▸ Brief
Copy each line of the entries that contains the word "after".

········

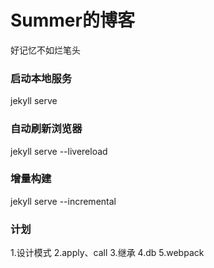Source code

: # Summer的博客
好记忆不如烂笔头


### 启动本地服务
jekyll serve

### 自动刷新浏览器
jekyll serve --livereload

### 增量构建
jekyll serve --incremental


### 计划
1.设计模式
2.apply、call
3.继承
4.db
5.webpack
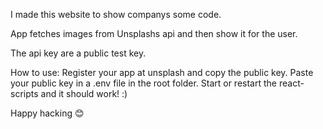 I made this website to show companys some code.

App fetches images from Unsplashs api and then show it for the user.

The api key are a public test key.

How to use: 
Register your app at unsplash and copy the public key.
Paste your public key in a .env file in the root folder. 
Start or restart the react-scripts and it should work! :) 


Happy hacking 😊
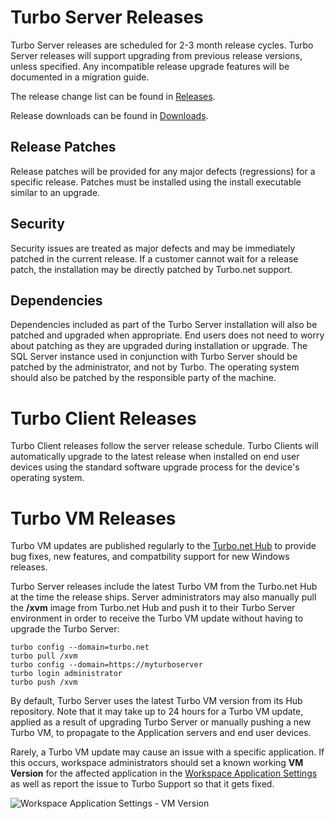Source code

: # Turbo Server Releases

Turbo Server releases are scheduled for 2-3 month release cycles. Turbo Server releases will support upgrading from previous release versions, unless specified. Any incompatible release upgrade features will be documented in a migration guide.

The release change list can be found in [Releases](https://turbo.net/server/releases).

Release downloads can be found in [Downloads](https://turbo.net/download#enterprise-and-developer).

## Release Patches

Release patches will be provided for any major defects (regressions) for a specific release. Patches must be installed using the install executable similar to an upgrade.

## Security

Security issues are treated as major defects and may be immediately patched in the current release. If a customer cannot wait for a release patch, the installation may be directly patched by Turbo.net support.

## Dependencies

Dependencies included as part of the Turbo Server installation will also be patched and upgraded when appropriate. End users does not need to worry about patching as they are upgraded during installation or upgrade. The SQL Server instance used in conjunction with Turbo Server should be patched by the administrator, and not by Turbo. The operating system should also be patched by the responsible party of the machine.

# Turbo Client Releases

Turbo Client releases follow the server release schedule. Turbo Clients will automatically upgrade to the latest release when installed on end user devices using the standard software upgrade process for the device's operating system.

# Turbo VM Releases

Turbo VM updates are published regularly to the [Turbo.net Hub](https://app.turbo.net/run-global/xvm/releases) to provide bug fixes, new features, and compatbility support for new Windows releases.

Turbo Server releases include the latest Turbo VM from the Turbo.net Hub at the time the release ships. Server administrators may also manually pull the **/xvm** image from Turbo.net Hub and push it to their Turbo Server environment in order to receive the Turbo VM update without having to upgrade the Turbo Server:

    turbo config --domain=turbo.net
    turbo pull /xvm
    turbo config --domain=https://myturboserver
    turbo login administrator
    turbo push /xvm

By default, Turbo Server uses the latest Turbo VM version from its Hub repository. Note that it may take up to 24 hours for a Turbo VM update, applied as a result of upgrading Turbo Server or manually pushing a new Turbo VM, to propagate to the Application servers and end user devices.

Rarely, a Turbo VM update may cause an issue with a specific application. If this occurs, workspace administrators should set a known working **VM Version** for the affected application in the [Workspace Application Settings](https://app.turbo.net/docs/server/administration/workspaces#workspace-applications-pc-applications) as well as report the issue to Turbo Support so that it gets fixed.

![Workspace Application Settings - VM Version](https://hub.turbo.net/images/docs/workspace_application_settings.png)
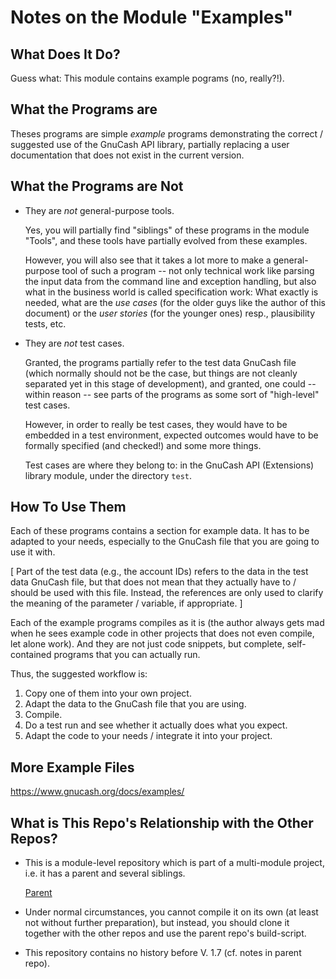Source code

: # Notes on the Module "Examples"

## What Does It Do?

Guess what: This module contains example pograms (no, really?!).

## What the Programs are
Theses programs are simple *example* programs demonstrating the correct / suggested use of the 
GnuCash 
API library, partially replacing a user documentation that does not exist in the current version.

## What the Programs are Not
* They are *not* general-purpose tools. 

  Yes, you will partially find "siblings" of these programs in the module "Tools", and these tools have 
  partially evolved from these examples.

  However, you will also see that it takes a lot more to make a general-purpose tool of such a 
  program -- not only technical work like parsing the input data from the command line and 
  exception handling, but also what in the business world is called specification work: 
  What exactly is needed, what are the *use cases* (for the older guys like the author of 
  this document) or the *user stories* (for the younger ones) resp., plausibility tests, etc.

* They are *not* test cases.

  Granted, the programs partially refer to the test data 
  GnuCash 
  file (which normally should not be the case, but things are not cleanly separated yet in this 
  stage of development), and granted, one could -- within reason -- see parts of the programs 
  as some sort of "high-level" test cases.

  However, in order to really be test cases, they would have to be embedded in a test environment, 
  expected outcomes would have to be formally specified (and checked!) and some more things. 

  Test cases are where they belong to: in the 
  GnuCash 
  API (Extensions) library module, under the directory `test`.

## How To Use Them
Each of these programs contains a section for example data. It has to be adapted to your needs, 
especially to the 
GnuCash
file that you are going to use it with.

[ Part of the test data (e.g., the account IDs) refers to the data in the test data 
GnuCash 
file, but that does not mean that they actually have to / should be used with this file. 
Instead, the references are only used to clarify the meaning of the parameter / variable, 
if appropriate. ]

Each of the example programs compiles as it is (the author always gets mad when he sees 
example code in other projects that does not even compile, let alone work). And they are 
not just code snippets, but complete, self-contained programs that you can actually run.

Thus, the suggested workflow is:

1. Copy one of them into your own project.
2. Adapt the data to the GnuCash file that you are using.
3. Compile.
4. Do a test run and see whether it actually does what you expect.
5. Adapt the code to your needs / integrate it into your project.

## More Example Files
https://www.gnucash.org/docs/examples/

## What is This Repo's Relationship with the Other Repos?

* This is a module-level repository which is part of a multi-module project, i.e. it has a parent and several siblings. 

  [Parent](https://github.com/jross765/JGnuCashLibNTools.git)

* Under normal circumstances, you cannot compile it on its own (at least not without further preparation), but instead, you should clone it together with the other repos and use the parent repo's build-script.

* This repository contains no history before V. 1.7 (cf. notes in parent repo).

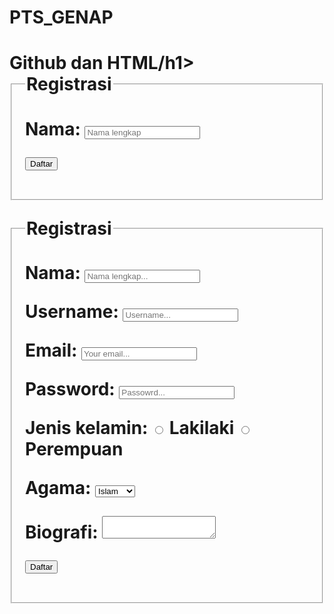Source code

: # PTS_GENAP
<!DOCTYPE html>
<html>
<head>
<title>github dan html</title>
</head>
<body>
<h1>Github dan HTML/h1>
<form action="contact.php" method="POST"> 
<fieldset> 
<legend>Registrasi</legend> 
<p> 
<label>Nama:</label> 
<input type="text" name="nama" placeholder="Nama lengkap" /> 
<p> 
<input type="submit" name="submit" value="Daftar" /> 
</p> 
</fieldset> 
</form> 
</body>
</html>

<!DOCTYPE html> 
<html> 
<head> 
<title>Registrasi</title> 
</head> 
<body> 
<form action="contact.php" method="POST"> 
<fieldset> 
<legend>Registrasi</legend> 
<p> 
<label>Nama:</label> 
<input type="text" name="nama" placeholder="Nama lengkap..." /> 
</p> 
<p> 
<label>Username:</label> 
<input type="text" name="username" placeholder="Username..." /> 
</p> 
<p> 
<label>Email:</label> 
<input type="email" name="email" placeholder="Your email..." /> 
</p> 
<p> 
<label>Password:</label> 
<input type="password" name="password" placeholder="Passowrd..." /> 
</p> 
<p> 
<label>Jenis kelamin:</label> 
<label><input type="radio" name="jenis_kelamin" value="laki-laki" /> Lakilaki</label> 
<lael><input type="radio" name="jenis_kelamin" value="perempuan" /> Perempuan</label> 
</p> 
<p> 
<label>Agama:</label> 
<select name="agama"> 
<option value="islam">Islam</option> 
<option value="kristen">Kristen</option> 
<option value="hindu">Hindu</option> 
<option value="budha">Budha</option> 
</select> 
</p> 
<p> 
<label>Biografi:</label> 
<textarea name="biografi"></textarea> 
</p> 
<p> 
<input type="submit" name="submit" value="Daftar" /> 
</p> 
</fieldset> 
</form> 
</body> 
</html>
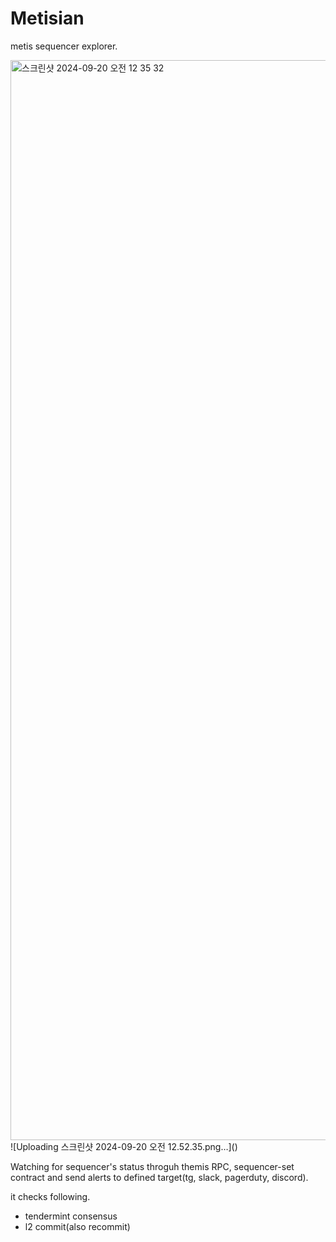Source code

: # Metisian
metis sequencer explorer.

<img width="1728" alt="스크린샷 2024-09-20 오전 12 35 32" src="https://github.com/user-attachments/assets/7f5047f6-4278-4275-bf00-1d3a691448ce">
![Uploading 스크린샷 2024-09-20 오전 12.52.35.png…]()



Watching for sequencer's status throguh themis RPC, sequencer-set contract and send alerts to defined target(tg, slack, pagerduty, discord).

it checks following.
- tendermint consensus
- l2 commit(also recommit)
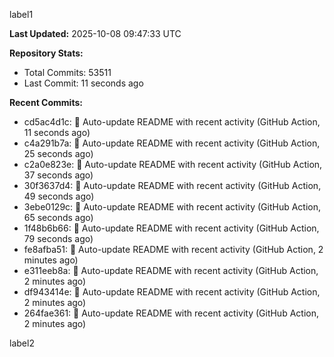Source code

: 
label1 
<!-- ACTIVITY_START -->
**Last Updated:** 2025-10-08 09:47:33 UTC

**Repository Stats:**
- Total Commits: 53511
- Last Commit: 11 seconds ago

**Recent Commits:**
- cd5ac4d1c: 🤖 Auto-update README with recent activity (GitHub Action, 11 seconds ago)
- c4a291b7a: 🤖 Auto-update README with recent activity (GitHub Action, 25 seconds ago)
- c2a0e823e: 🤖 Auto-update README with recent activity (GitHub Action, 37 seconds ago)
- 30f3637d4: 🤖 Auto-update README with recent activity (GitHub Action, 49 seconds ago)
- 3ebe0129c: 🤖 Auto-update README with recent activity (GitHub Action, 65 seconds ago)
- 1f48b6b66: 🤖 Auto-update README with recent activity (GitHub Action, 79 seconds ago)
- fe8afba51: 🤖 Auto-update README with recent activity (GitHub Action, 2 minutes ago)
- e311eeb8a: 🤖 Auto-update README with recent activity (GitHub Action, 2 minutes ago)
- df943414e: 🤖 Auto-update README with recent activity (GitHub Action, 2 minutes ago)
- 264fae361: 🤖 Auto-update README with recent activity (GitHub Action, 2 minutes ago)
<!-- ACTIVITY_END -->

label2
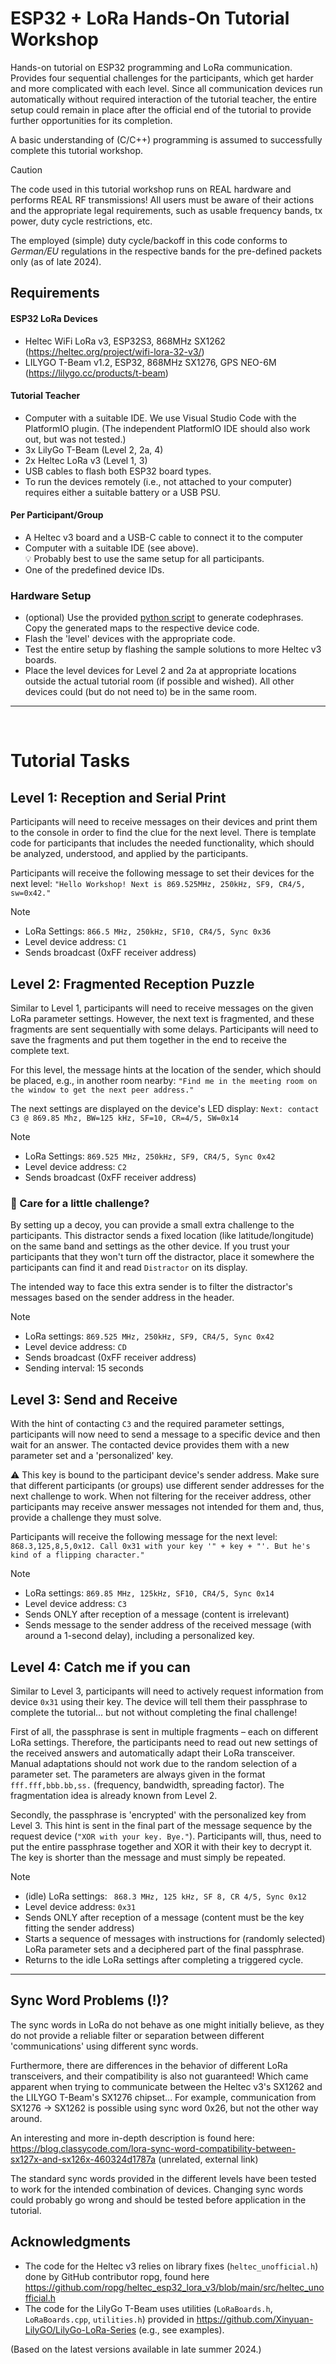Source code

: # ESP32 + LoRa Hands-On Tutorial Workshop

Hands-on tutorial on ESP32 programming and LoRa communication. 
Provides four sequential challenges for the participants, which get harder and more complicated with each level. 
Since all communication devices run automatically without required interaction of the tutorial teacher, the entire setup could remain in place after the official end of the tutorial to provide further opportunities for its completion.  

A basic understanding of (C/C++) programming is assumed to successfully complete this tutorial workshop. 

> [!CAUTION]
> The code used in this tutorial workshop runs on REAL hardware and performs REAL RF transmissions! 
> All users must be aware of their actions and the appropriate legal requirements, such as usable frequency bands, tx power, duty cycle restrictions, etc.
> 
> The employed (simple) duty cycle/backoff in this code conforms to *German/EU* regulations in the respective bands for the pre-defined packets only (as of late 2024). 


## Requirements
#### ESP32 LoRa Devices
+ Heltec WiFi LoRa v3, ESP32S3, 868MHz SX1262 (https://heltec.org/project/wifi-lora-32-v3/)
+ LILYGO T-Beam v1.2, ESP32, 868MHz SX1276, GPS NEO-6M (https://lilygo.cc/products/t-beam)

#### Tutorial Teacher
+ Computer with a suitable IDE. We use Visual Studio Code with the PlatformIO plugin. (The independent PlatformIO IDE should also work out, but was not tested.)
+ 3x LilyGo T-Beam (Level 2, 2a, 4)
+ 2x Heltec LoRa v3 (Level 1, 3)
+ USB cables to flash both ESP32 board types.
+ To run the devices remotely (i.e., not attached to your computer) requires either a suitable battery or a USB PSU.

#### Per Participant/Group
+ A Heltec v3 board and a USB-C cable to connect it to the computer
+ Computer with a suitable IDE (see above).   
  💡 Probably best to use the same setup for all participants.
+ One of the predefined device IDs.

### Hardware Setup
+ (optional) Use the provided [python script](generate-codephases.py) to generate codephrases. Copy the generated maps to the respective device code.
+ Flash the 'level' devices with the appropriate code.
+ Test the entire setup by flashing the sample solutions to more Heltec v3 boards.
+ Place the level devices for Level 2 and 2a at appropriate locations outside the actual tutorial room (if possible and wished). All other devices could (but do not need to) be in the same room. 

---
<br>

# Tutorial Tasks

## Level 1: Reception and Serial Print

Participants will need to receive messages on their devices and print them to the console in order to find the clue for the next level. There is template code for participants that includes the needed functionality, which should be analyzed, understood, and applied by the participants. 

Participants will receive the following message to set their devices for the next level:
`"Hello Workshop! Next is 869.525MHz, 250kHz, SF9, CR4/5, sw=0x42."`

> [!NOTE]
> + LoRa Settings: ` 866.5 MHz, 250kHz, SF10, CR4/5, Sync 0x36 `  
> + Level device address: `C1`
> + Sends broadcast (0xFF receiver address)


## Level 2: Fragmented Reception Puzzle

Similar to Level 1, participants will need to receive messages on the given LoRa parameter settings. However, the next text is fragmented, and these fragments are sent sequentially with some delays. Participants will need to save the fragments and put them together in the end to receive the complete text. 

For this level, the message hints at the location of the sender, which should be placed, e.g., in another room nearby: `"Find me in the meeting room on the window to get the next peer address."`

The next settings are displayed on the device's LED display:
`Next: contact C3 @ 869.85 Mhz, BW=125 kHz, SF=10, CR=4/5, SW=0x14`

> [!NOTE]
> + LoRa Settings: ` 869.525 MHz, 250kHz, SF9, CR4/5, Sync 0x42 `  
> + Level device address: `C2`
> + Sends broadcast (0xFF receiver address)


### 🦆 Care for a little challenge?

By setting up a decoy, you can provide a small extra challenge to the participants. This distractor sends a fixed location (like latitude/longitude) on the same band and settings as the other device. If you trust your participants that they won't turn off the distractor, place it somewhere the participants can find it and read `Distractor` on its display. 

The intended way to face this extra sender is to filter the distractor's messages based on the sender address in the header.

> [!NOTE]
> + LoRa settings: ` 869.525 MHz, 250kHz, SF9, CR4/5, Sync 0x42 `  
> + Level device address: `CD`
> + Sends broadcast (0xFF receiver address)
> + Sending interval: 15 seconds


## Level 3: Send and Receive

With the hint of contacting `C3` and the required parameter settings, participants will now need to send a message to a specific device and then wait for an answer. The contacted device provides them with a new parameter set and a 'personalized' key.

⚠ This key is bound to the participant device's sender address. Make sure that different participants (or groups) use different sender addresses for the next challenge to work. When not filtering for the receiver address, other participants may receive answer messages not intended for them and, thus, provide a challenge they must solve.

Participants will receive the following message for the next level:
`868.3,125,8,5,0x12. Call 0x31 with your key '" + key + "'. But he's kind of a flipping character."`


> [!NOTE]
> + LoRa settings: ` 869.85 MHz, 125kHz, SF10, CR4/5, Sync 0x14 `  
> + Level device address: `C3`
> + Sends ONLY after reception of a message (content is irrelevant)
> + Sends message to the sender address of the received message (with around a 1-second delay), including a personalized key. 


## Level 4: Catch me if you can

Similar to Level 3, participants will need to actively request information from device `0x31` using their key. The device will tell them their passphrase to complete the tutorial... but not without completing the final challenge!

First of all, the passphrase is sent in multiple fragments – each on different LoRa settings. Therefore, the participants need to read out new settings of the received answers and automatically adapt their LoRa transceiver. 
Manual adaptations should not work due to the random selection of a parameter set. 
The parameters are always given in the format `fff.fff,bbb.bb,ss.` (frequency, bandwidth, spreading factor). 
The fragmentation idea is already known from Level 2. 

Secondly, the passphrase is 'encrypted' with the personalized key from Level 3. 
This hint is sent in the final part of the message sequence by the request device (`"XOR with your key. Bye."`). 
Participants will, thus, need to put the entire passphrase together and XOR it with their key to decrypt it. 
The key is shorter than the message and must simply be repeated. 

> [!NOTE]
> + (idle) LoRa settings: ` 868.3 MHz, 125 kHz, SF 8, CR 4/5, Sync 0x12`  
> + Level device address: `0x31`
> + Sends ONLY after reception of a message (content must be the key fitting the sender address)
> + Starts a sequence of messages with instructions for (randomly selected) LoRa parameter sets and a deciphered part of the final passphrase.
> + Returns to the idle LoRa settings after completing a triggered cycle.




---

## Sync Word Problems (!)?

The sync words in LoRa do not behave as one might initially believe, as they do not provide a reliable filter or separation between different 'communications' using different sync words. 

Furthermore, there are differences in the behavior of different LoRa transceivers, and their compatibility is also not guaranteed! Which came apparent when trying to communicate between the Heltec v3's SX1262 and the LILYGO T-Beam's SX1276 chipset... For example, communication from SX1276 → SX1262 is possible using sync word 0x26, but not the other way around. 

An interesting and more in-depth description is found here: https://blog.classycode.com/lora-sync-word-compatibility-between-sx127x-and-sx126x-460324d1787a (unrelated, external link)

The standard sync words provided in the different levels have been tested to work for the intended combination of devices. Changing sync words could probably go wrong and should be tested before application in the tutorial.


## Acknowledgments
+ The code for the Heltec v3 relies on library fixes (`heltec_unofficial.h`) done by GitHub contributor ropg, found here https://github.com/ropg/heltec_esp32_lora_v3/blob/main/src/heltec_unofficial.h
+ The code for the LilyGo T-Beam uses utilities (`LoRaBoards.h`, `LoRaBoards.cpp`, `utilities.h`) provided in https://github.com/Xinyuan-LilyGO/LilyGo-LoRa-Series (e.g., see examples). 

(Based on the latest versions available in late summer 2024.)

········

▸ Response to this task
Since all communication devices run automatically without required interaction of the tutorial teacher, the entire setup could remain in place after the official end of the tutorial to provide further opportunities for its completion.  
> + Sends ONLY after reception of a message (content is irrelevant)
> + Sends ONLY after reception of a message (content must be the key fitting the sender address)
> + Returns to the idle LoRa settings after completing a triggered cycle.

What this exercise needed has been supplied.